At this point, it seems apropos to mention the importance of our sponsor partners. Simon Hoskins serves USA Field Hockey as our Director of Marketing and does magnificent work. He recognizes that in each case of our development of a sponsor partnership that we must convince business owners the importance of USA Field Hockey and also look toward helping them receive a realistic return on their investment through their relationship with us. Each of our partners are extremely important to us. Take a look at the first part of this report and it becomes even more evident of their importance. Likewise, it is important for us to look after their well-being and to support each sponsor partner at every turn. With that in mind, we will be prospecting ways to enhance relationships measurably for all of our partners in numerous ways and often with a custom relationship in mind. The bottom line is that they each must sell product. And, we must help them. The quid pro quo is obvious. But in today's report, I just wanted to offer a thank you to every sponsor-partner involved. In subsequent weekly reports, and through other media outlets used by USA Field Hockey, you are going to be learning a lot more about our partners; they are an eclectic group who are all passionate about the sport and their products.
This Friday I will be traveling to Orlando to attend the Disney Field Hockey Showcase, and to attend my first USA Field Hockey Board meeting. I look forward to both.
And, finally, in a topic that has nothing to do with field hockey, it has been interesting to observe the soap opera-ness of late night television, Craig Ferguson joins the fray.....
The Late Late Show with Craig Ferguson: It's a sad day for American literature.

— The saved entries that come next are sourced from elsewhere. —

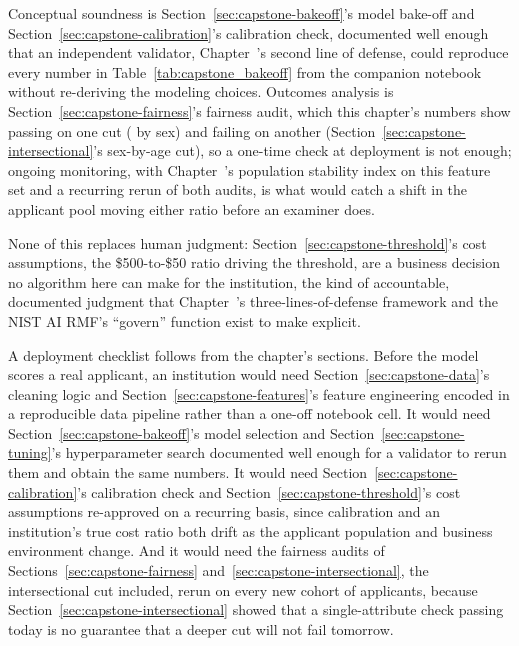\documentclass[../ai_in_finance]{subfiles}
\begin{document}
Conceptual soundness is Section~\ref{sec:capstone-bakeoff}'s model bake-off and Section~\ref{sec:capstone-calibration}'s calibration check, documented well enough that an independent validator, Chapter~'s second line of defense, could reproduce every number in Table~\ref{tab:capstone_bakeoff} from the companion notebook without re-deriving the modeling choices. Outcomes analysis is Section~\ref{sec:capstone-fairness}'s fairness audit, which this chapter's numbers show passing on one cut (\vChTwentyOneFairAIR{} by sex) and failing on another (Section~\ref{sec:capstone-intersectional}'s sex-by-age cut), so a one-time check at deployment is not enough; ongoing monitoring, with Chapter~'s population stability index on this feature set and a recurring rerun of both audits, is what would catch a shift in the applicant pool moving either ratio before an examiner does.

None of this replaces human judgment: Section~\ref{sec:capstone-threshold}'s cost assumptions, the \$500-to-\$50 ratio driving the threshold, are a business decision no algorithm here can make for the institution, the kind of accountable, documented judgment that Chapter~'s three-lines-of-defense framework and the NIST AI RMF's ``govern'' function exist to make explicit.

A deployment checklist follows from the chapter's sections. Before the model scores a real applicant, an institution would need Section~\ref{sec:capstone-data}'s cleaning logic and Section~\ref{sec:capstone-features}'s feature engineering encoded in a reproducible data pipeline rather than a one-off notebook cell. It would need Section~\ref{sec:capstone-bakeoff}'s model selection and Section~\ref{sec:capstone-tuning}'s hyperparameter search documented well enough for a validator to rerun them and obtain the same numbers. It would need Section~\ref{sec:capstone-calibration}'s calibration check and Section~\ref{sec:capstone-threshold}'s cost assumptions re-approved on a recurring basis, since calibration and an institution's true cost ratio both drift as the applicant population and business environment change. And it would need the fairness audits of Sections~\ref{sec:capstone-fairness} and~\ref{sec:capstone-intersectional}, the intersectional cut included, rerun on every new cohort of applicants, because Section~\ref{sec:capstone-intersectional} showed that a single-attribute check passing today is no guarantee that a deeper cut will not fail tomorrow.
\end{document}
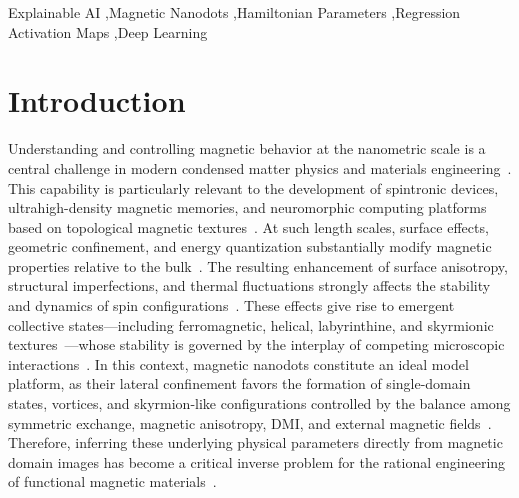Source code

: \documentclass[final,5p,times,twocolumn]{elsarticle}
\begin{document}
\begin{frontmatter}
\begin{keyword}
Explainable AI \sep Magnetic Nanodots \sep Hamiltonian Parameters \sep Regression Activation Maps \sep Deep Learning
\end{keyword}

\end{frontmatter}

\linenumbers


\section{Introduction}\label{sec:intro}

Understanding and controlling magnetic behavior at the nanometric scale is a central challenge in modern condensed matter physics and materials engineering~\cite{heinrich2021quantum}. This capability is particularly relevant to the development of spintronic devices, ultrahigh-density magnetic memories, and neuromorphic computing platforms based on topological magnetic textures~\cite{wang2022fundamental, fert2024electrical}. At such length scales, surface effects, geometric confinement, and energy quantization substantially modify magnetic properties relative to the bulk~\cite{issa2013magnetic}. The resulting enhancement of surface anisotropy, structural imperfections, and thermal fluctuations strongly affects the stability and dynamics of spin configurations~\cite{charalampidis2023metadynamics}. These effects give rise to emergent collective states—including ferromagnetic, helical, labyrinthine, and skyrmionic textures~\cite{yua2017magnetic, birch2020real, yu2021magnetic, zhang2023magnetic}—whose stability is governed by the interplay of competing microscopic interactions~\cite{tokura2020magnetic}. In this context, magnetic nanodots constitute an ideal model platform, as their lateral confinement favors the formation of single-domain states, vortices, and skyrmion-like configurations controlled by the balance among symmetric exchange, magnetic anisotropy, DMI, and external magnetic fields~\cite{zelent2023stabilization, rohart2013skyrmion}. Therefore, inferring these underlying physical parameters directly from magnetic domain images has become a critical inverse problem for the rational engineering of functional magnetic materials~\cite{kong2023quantifying}.
\end{document}
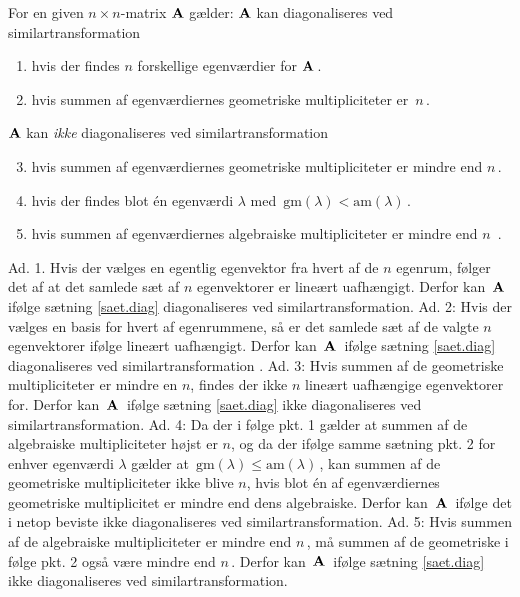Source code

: \begin{theorem}\label{diagonaliserbarhed}
For en given $n\times n$-matrix $ \mathbf{A} $ gælder:\bs
 $ \mathbf{A} $ kan diagonaliseres ved similartransformation 
\begin{enumerate}
\item
hvis der findes $n$ forskellige egenværdier for  $ \mathbf{A}\,$.
\item
 hvis summen af egenværdiernes geometriske multipliciteter er $\,n\,$.
\end{enumerate}
 $ \mathbf{A} $ kan \textit{ikke} diagonaliseres ved similartransformation 
\begin{enumerate}
\setcounter{enumi}{2}
\item
hvis summen af egenværdiernes geometriske multipliciteter er mindre end $n\,$.
\item
hvis der findes blot én egenværdi $\lambda$ med $\,\mathrm{gm}(\lambda)<\mathrm{am}(\lambda)\,$.
\item
hvis summen af egenværdiernes algebraiske multipliciteter er mindre end $n\,$
.\end{enumerate}
\end{theorem}
\begin{bevis}
Ad. 1. Hvis der vælges en egentlig egenvektor fra hvert af de $n$ egenrum, følger det af   at det samlede sæt af $n$ egenvektorer er lineært uafhængigt. Derfor kan $\,\mathbf{A}\,$ ifølge sætning \ref{saet.diag} diagonaliseres ved similartransformation.\bs
Ad. 2:
Hvis der vælges en basis for hvert af egenrummene, så er det samlede sæt af de valgte $n$ egenvektorer ifølge  lineært uafhængigt. Derfor kan $\,\mathbf{A}\,$ ifølge sætning \ref{saet.diag} diagonaliseres ved similartransformation .\bs
Ad. 3:
Hvis summen af de geometriske multipliciteter er mindre en $n$, findes der ikke $n$ lineært uafhængige egenvektorer for. Derfor kan $\,\mathbf{A}\,$ ifølge sætning \ref{saet.diag} ikke diagonaliseres ved similartransformation. \bs 
Ad. 4:
Da der i følge  pkt. 1 gælder at summen af de algebraiske multipliciteter højst er $n$, og da der ifølge samme sætning pkt. 2 for enhver egenværdi $\lambda$ gælder at $\,\mathrm{gm}(\lambda)\leq \mathrm{am}(\lambda)\,$, kan summen af de geometriske multipliciteter ikke blive $n$, hvis blot én af egenværdiernes geometriske multiplicitet er mindre end dens algebraiske. Derfor kan $\,\mathbf{A}\,$ ifølge  det i netop beviste ikke diagonaliseres ved similartransformation. \bs
Ad. 5:
Hvis summen af de algebraiske multipliciteter er mindre end $n\,$, må summen af de geometriske i følge  pkt. 2 også være mindre end $n\,$. Derfor kan $\,\mathbf{A}\,$ ifølge sætning \ref{saet.diag} ikke diagonaliseres ved similartransformation. 
\end{bevis}


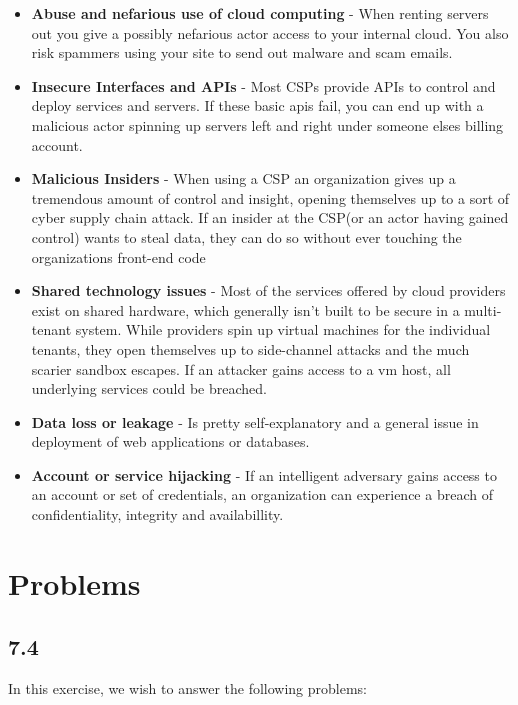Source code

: \documentclass{article}
\begin{document}
\begin{itemize}
    \item \textbf{Abuse and nefarious use of cloud computing} - When renting servers
    out you give a possibly nefarious actor access to your internal cloud. You also
    risk spammers using your site to send out malware and scam emails.\\
    \item \textbf{Insecure Interfaces and APIs} - Most CSPs provide APIs to control
    and deploy services and servers. If these basic apis fail, you can end up with
    a malicious actor spinning up servers left and right under someone elses billing
    account.\\
    \item \textbf{Malicious Insiders} - When using a CSP an organization gives up a
    tremendous amount of control and insight, opening themselves up to a sort of
    cyber supply chain attack. If an insider at the CSP(or an actor having gained
    control) wants to steal data, they can do so without ever touching the organizations
    front-end code\\
    \item \textbf{Shared technology issues} - Most of the services offered by cloud
    providers exist on shared hardware, which generally isn't built to be secure
    in a multi-tenant system. While providers spin up virtual machines for the
    individual tenants, they open themselves up to side-channel attacks and the
    much scarier sandbox escapes. If an attacker gains access to a vm host, all
    underlying services could be breached.\\
    \item \textbf{Data loss or leakage} - Is pretty self-explanatory and a general
    issue in deployment of web applications or databases.\\
    \item \textbf{Account or service hijacking} - If an intelligent adversary gains
    access to an account or set of credentials, an organization can experience a breach
    of confidentiality, integrity and availabillity.\\
\end{itemize}


\section{Problems}

\subsection{7.4}
In this exercise, we wish to answer the following problems: \\
\end{document}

The legendary author J.D. Salinger passed away at the age of 91. Well, come on, he was 91. After he wrote "Catcher in the Rye," Salinger was best known for becoming a recluse. He was famous for wanting not to be famous. He retreated to a farm in New Hampshire and refused to do any publicity. In America, he disappeared. It was as if he had his own show at 12:30 on CBS.
Have a great week!
*You may have a little sticker shock over this deficit number. I did, too. A lot of this has to do with international competition, and especially having international competition on your own soil (there is always a home advantage). It is critical for the USA to have a team compete in FIH World Cup. However, only 12 teams can make the grade and making the grade means qualifying. Hence the FIH World Cup Qualifier at Chula Vista. When conducting these events, the host country must sign a contract with the international federation (FIH) and meet certain standards. Standards (meeting international field of play requirements) can add up in a financial sense. So, in weighing the advantage of having the competition on home soil and meeting the financial obligations can create short term angst. However, if the team finds itself qualified and in the top 12 countries eligible to compete in the FIH World Cup, USA Field Hockey will realize long term gain not only in meeting our mission to have top caliber international teams, but in a financial sense in becoming more meaningful to sponsor partners.